NOTE: I am so exhausted trying to create women's apparel that is modest enough to not get flagged by civit's filters (1cm of skin below the middle of the throat is enough to trigger it sometimes, and at other times it seems to be turned off entirely), that I have decided henceforth to only post face images.


INSTRUCTIONS (IMPORTANT!)

  1. Use a LoRA strength between 0.1 and 0.15. Anything more than that and you will get absolute garbage (see 'the three-times trained method' below).

  2. You may need to use negative prompts about male characteristics such as '1boy', and 'man', and 'ripped', etc (see 'This model is an interesting failure' below).

  3. The addition of the word 'female' and traditionally female-related positive prompts can help to stop Stable Diffusion trying to interpret Jamie Lee Curtis as a man (see 'This model is an interesting failure' below).

  4. If you want to reproduce the classic look of Jamie Lee Curtis, i.e., the short spiky hair of Trading Places and other mid-80s movies that she did, you will have to emphasise this, perhaps multiple times in the prompts, because the use of female emphasis in prompts is likely to cause Stable Diffusion to make Curtis's hair longer, and in general to conform her to its own idea of female beauty.


The 'Three-Times Trained' Method

A Kohya LoRA of American actress Jamie Lee Curtis, covering the period 1983-1985. It was trained THREE TIMES on 130 images, with 1980 reg images. It was trained for two hours on a 3090 GPU, for four epochs for each training set, and the three resulting models merged in Kohya.

This LoRA uses a new technique first shared on Reddit in late September 2023, by the user shootthesound. Please see the above link for details, but the long and short of it is that you create two versions of the same training data (one portrait and one square, i.e., for instance, 512x512 and 512x768), and train a LoRA for each of them.

You then pick the best trained checkpoint from each and merge them in Kohya at 100% strength each. See the original post for comments from a machine learning expert as to why this massively improves the quality of the LoRA, but suffice to say that the merged LoRA now has the best of both worlds.

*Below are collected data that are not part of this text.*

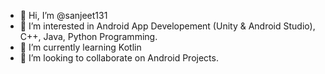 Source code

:- 👋 Hi, I’m @sanjeet131
- 👀 I’m interested in Android App Developement (Unity & Android Studio), C++, Java, Python Programming. 
- 🌱 I’m currently learning Kotlin
- 💞️ I’m looking to collaborate on Android Projects.


<!---
sanjeet131/sanjeet131 is a ✨ special ✨ repository because its `README.md` (this file) appears on your GitHub profile.
You can click the Preview link to take a look at your changes.
--->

The fact that they are merged at 100% each is why you need to use LoRAs made with this technique at around 0.4 strength, because technically the two LoRAs represent a 200% strength!

There are several benefits with this approach:

  1. Faces are much more detailed, even when they are small in frame.

  2. The overall quality is extraordinarily magnified.

  3. You can ramp up the CFG almost to the end of the scale before there is any degradation of quality, which means your prompt instructions can be followed without sacrificing quality.

  4. The resulting LoRA is incredibly disentangled, and can adopt poses and characteristics present in the LAION dataset that do not exist anywhere in the training material that you used for the LoRA.

And there's more besides this - but try it for yourself, and see for yourself.

But...

This model is only an interesting failure

Despite being recognized as one of the hottest women of the 1980s, I've noticed that the fairly androgynous face of Jamie Lee Curtis is frequently identified as either male or transvestite by AI systems - and most especially by Stable Diffusion-related systems such as CLIP and BLIP, for which Curtis's unusually saturnine face tends to trigger a 'male' association.

This means that no matter how good the data in the training set is, for pretty much any SD model you make from images of her (this is my fifth and probably final attempt), you will have to constantly use 'male'-related negative prompts (such as '1boy', and 'man'), in order to stop Stable Diffusion from reducing Curtis's female characteristics, or from adding male characteristics such as flat chests and ripped muscles.

Though I think this model provides a better resemblance than others of Jamie Lee Curtis that are available at the time I write this, I believe that the problem lies with the trained assumptions and stereotypical generalizations of Stable Diffusion's core models.

This model is very likely to produce NSFW and nude renderings unless counter-prompted.